There’s a certain tactile magic to trading card games. The beautiful illustrations, the flavor text, the color palettes. It’s a potent mix, especially when almost all of them are adapted from or paired with a larger IP like Pokemon and Yu-Gi-Oh. These are the elements that draw us in, and after some investment, it’s the gameplay, collecting, and community that make us stay.
I don’t know about the rest of you, but nothing has ever sounded more fucking lame to me than the latter. Cool drawings of monsters? Hell yeah, sign me up. Having to meet and hang out with antisocial strangers? Learning a bunch of contrived, constantly changing rules? Staying ahead of some deck obsoletion curve? Doing fucking mental math? Not in a million years.
This has always been my dilemma. Ever since I was a kid, I’ve loved collecting all types of these cards. But every crack I take at actually using them as intended, I almost immediately lose interest. Even with digital versions that forgo the chunks of laminated cardboard, it feels as though there’s even less incentive with the physical collecting aspect now subtracted.
Then I found Inscryption.
When the initial buzz first became apparent in early 2021, I was quick to disregard it as another run-of-the-mill deckbuilder. It wasn’t until I’d seen actual gameplay that everything started to click. This is a game made exactly for people like me. It takes the essential components that make up the average TCG, and boils them down to their most simplistic, core functions. Is this number higher than the other number? Great, then it beats the other number. Rarely is it ever more complex than that.

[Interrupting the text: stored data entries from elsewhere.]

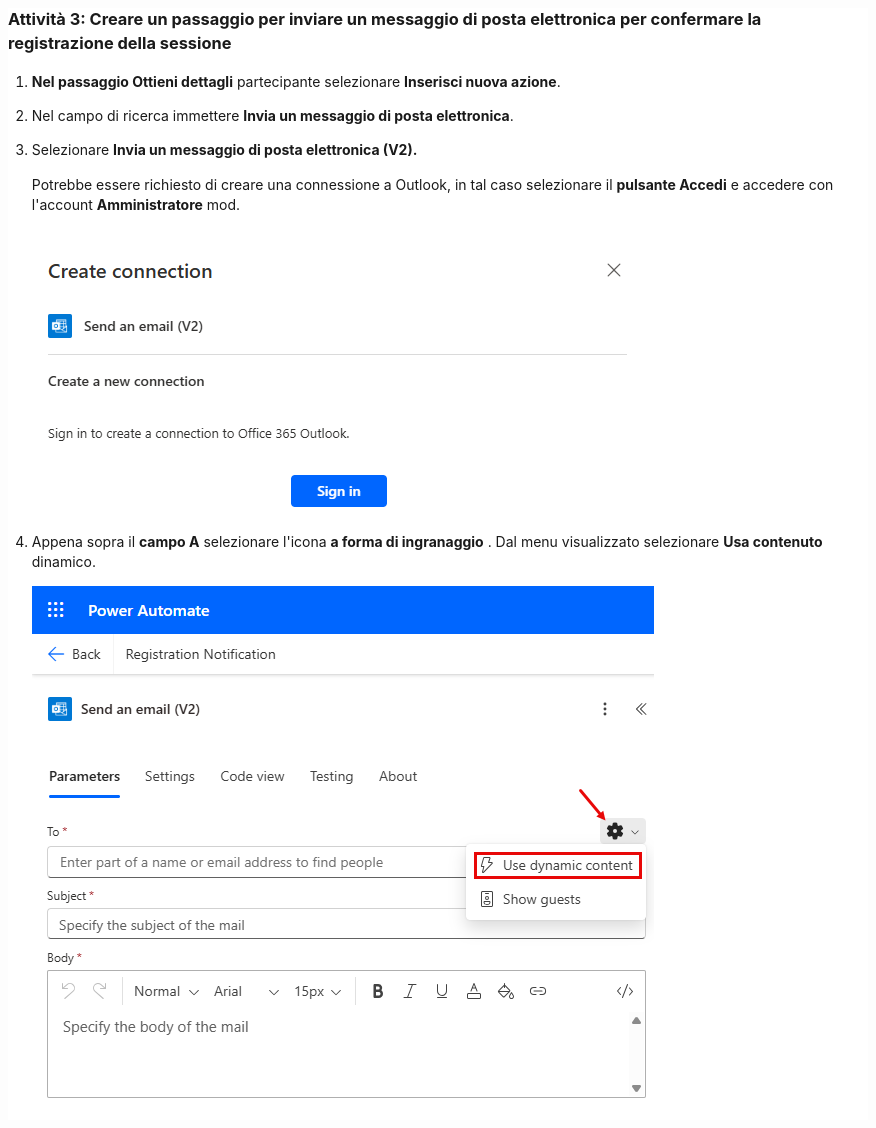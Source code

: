 ### Attività 3: Creare un passaggio per inviare un messaggio di posta elettronica per confermare la registrazione della sessione

1. **Nel passaggio Ottieni dettagli** partecipante selezionare **Inserisci nuova azione**.

1. Nel campo di ricerca immettere **Invia un messaggio di posta elettronica**.

1. Selezionare **Invia un messaggio di posta elettronica (V2).**

    Potrebbe essere richiesto di creare una connessione a Outlook, in tal caso selezionare il **pulsante Accedi** e accedere con l'account **Amministratore** mod. 

    ![Screenshot della schermata Crea una connessione](media/power-automate-05.png)

1. Appena sopra il **campo A** selezionare l'icona **a forma di ingranaggio** . Dal menu visualizzato selezionare **Usa contenuto** dinamico.

    ![Screenshot dell'uso del contenuto dinamico](media/power-automate-06.png)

It also makes the entire chase of deck building almost null save for some new game plus challenges towards the end. Being a roguelike, you hit the ground running with whatever hand you’re dealt, collecting loose additional cards as you go. You’re not forced to do hours of homework and ponder over what sets to choose from, you’re thrown to the wolves. Here’s what you got, figure it out. Repeated runs are crucial to learning the ropes of this process, but it’s so fluid and genuinely fun you never consciously clock it. The way it should be!

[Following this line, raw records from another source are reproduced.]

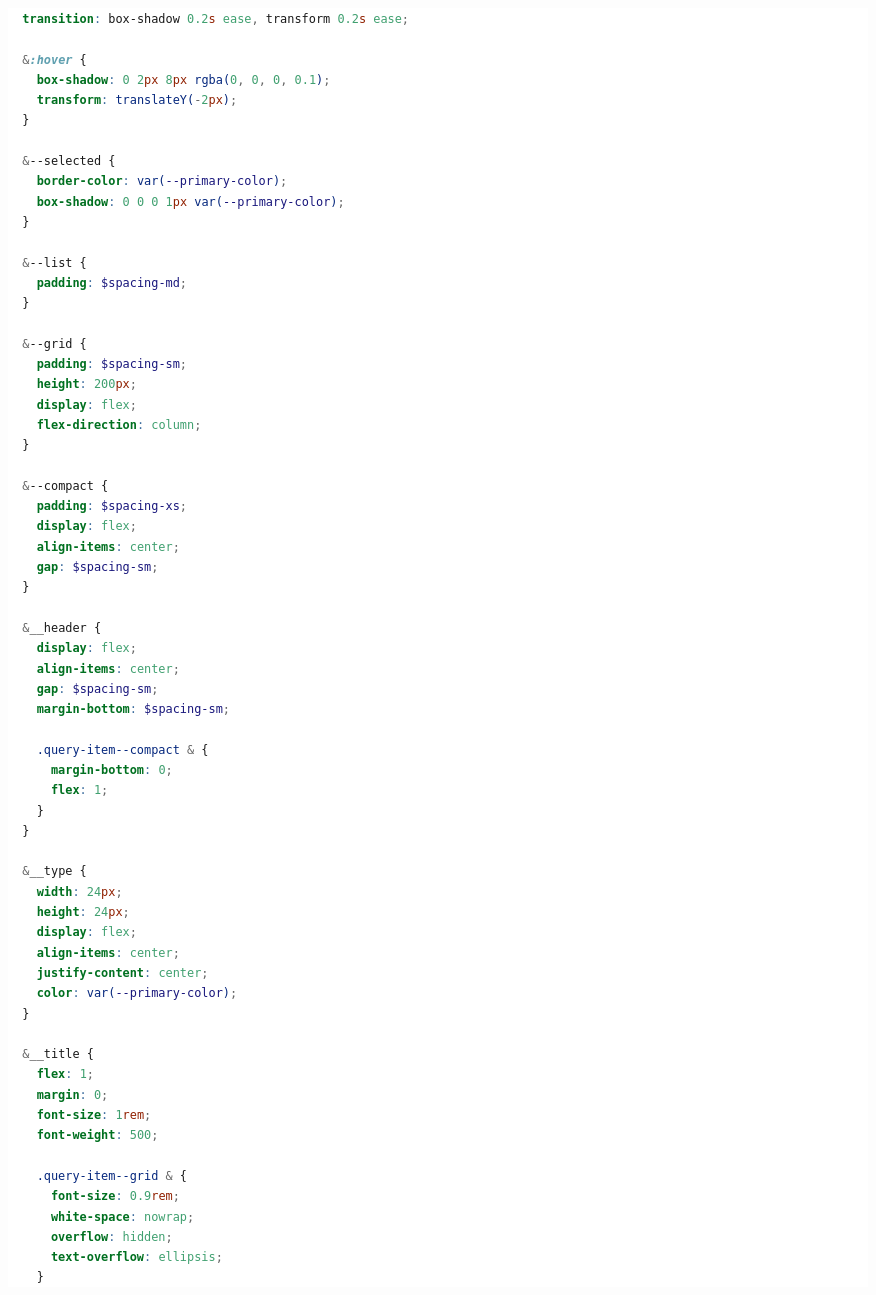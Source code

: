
 ```scss
  transition: box-shadow 0.2s ease, transform 0.2s ease;
  
  &:hover {
    box-shadow: 0 2px 8px rgba(0, 0, 0, 0.1);
    transform: translateY(-2px);
  }
  
  &--selected {
    border-color: var(--primary-color);
    box-shadow: 0 0 0 1px var(--primary-color);
  }
  
  &--list {
    padding: $spacing-md;
  }
  
  &--grid {
    padding: $spacing-sm;
    height: 200px;
    display: flex;
    flex-direction: column;
  }
  
  &--compact {
    padding: $spacing-xs;
    display: flex;
    align-items: center;
    gap: $spacing-sm;
  }
  
  &__header {
    display: flex;
    align-items: center;
    gap: $spacing-sm;
    margin-bottom: $spacing-sm;
    
    .query-item--compact & {
      margin-bottom: 0;
      flex: 1;
    }
  }
  
  &__type {
    width: 24px;
    height: 24px;
    display: flex;
    align-items: center;
    justify-content: center;
    color: var(--primary-color);
  }
  
  &__title {
    flex: 1;
    margin: 0;
    font-size: 1rem;
    font-weight: 500;
    
    .query-item--grid & {
      font-size: 0.9rem;
      white-space: nowrap;
      overflow: hidden;
      text-overflow: ellipsis;
    }
```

The description thus far may sound to some like all of the immersion and nuance present in typical TCGs has been sapped entirely, leaving you with a smoothed over, bumper-bowling version of the usual fare. This couldn’t be further from the truth, as the narrative is truly what binds it all together. It’s not the conceit you’re almost always asked of with these things, to buy into the fantasy lore that exists within the hokey, intangible world of the cards. Rather you, yourself, are directly at the center of it all as an unwilling participant, kidnapped by some fucked up freak in the woods, forced to play rounds of this macabre card game against your captor in some remote cabin. Think Misery if Kathy Bates spent the whole movie forcing James Caan to get super into Magic with her.
The cards themselves are also an aesthetic all their own that are perfectly in tune with the rest of the game. You’re not gonna be dealing with Grokgnarr the Destroyer or some other pulp fantasy horseshit, it’s like – squirrels and bugs. Stuff that you can actually find outside. As the meta escalates, you’ll encounter things like birds, bears, and wolves, all stylized in this vaguely gothic manner that serves to complement the rest of the game. Something about being held captive in a cabin, forced to play with drawings of rats? Just plain works.

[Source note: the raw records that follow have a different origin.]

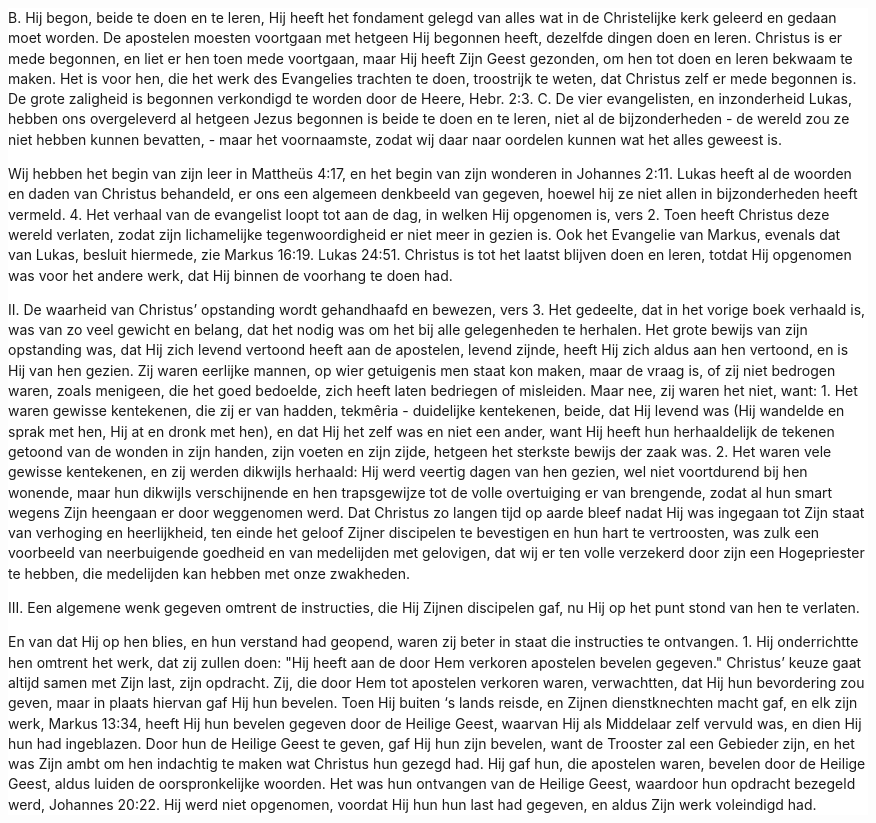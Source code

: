 B. Hij begon, beide te doen en te leren, Hij heeft het fondament gelegd van alles wat in de Christelijke kerk geleerd en gedaan moet worden. De apostelen moesten voortgaan met hetgeen Hij begonnen heeft, dezelfde dingen doen en leren. Christus is er mede begonnen, en liet er hen toen mede voortgaan, maar Hij heeft Zijn Geest gezonden, om hen tot doen en leren bekwaam te maken. Het is voor hen, die het werk des Evangelies trachten te doen, troostrijk te weten, dat Christus zelf er mede begonnen is. De grote zaligheid is begonnen verkondigd te worden door de Heere, Hebr. 2:3. 
C. De vier evangelisten, en inzonderheid Lukas, hebben ons overgeleverd al hetgeen Jezus begonnen is beide te doen en te leren, niet al de bijzonderheden - de wereld zou ze niet hebben kunnen bevatten, - maar het voornaamste, zodat wij daar naar oordelen kunnen wat het alles geweest is. 

Wij hebben het begin van zijn leer in Mattheüs 4:17, en het begin van zijn wonderen in Johannes 2:11. Lukas heeft al de woorden en daden van Christus behandeld, er ons een algemeen denkbeeld van gegeven, hoewel hij ze niet allen in bijzonderheden heeft vermeld.
4\. Het verhaal van de evangelist loopt tot aan de dag, in welken Hij opgenomen is, vers 2. Toen heeft Christus deze wereld verlaten, zodat zijn lichamelijke tegenwoordigheid er niet meer in gezien is. Ook het Evangelie van Markus, evenals dat van Lukas, besluit hiermede, zie Markus 16:19. Lukas 24:51. Christus is tot het laatst blijven doen en leren, totdat Hij opgenomen was voor het andere werk, dat Hij binnen de voorhang te doen had. 

II. De waarheid van Christus’ opstanding wordt gehandhaafd en bewezen, vers 3. Het gedeelte, dat in het vorige boek verhaald is, was van zo veel gewicht en belang, dat het nodig was om het bij alle gelegenheden te herhalen. Het grote bewijs van zijn opstanding was, dat Hij zich levend vertoond heeft aan de apostelen, levend zijnde, heeft Hij zich aldus aan hen vertoond, en is Hij van hen gezien. Zij waren eerlijke mannen, op wier getuigenis men staat kon maken, maar de vraag is, of zij niet bedrogen waren, zoals menigeen, die het goed bedoelde, zich heeft laten bedriegen of misleiden. 
Maar nee, zij waren het niet, want: 
1\. Het waren gewisse kentekenen, die zij er van hadden, tekmêria - duidelijke kentekenen, beide, dat Hij levend was (Hij wandelde en sprak met hen, Hij at en dronk met hen), en dat Hij het zelf was en niet een ander, want Hij heeft hun herhaaldelijk de tekenen getoond van de wonden in zijn handen, zijn voeten en zijn zijde, hetgeen het sterkste bewijs der zaak was. 
2\. Het waren vele gewisse kentekenen, en zij werden dikwijls herhaald: Hij werd veertig dagen van hen gezien, wel niet voortdurend bij hen wonende, maar hun dikwijls verschijnende en hen trapsgewijze tot de volle overtuiging er van brengende, zodat al hun smart wegens Zijn heengaan er door weggenomen werd. Dat Christus zo langen tijd op aarde bleef nadat Hij was ingegaan tot Zijn staat van verhoging en heerlijkheid, ten einde het geloof Zijner discipelen te bevestigen en hun hart te vertroosten, was zulk een voorbeeld van neerbuigende goedheid en van medelijden met gelovigen, dat wij er ten volle verzekerd door zijn een Hogepriester te hebben, die medelijden kan hebben met onze zwakheden.

III. Een algemene wenk gegeven omtrent de instructies, die Hij Zijnen discipelen gaf, nu Hij op het punt stond van hen te verlaten. 

En van dat Hij op hen blies, en hun verstand had geopend, waren zij beter in staat die instructies te ontvangen. 
1\. Hij onderrichtte hen omtrent het werk, dat zij zullen doen: "Hij heeft aan de door Hem verkoren apostelen bevelen gegeven." Christus’ keuze gaat altijd samen met Zijn last, zijn opdracht. Zij, die door Hem tot apostelen verkoren waren, verwachtten, dat Hij hun bevordering zou geven, maar in plaats hiervan gaf Hij hun bevelen. Toen Hij buiten ‘s lands reisde, en Zijnen dienstknechten macht gaf, en elk zijn werk, Markus 13:34, heeft Hij hun bevelen gegeven door de Heilige Geest, waarvan Hij als Middelaar zelf vervuld was, en dien Hij hun had ingeblazen. Door hun de Heilige Geest te geven, gaf Hij hun zijn bevelen, want de Trooster zal een Gebieder zijn, en het was Zijn ambt om hen indachtig te maken wat Christus hun gezegd had. Hij gaf hun, die apostelen waren, bevelen door de Heilige Geest, aldus luiden de oorspronkelijke woorden. Het was hun ontvangen van de Heilige Geest, waardoor hun opdracht bezegeld werd, Johannes 20:22. Hij werd niet opgenomen, voordat Hij hun hun last had gegeven, en aldus Zijn werk voleindigd had.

As if the premise of this alone wasn’t enough to carry a decent 10 hours or more, the story delves further and further into new, bizarre territory that simply cannot be anticipated. The fourth wall is smashed to pieces, rebuilt, and smashed again. It’s a marvel. I’d be remiss, however, to allot this praise without also noting that this often ambitious, occasionally genre-bending experimentation does not come without missteps and growing pains. Stark transitions in story and gameplay can be jarring to some, and a hard stomp on the brakes of momentum to others. For me, that change of pace flung my ass clean outta the windshield and onto the pavement. So keep in mind a proverbial seat belt and open mind is imperative for getting the most out of your experience.
In conclusion, if you’re sick of beating your head against the wall when it comes to the world of funny little rectangles with words and drawings, look no further than Inscryption. By the umpteenth hour of charging headlong into a new run, things will be so quietly and efficiently cemented in your mind that you’ll forget you ever had to learn it. It just comes to you. A far cry from the seemingly endless research and rulebook scrubbing of other contemporary card games.
Inscryption might be for you if:
- You want all the pleasures of the TCG experience without any nerd-ass academia
- You’re into roguelikes
- Harbor a deep-seeded sadism for small rodents
It might not be for you if:
- You get off on doing homework
- Are expecting linear, traditional narrative & gameplay
- Do not harbor a deep-seeded sadism for small rodents
You can get Inscryption on PC, PlayStation 4 & 5, or Nintendo Switch.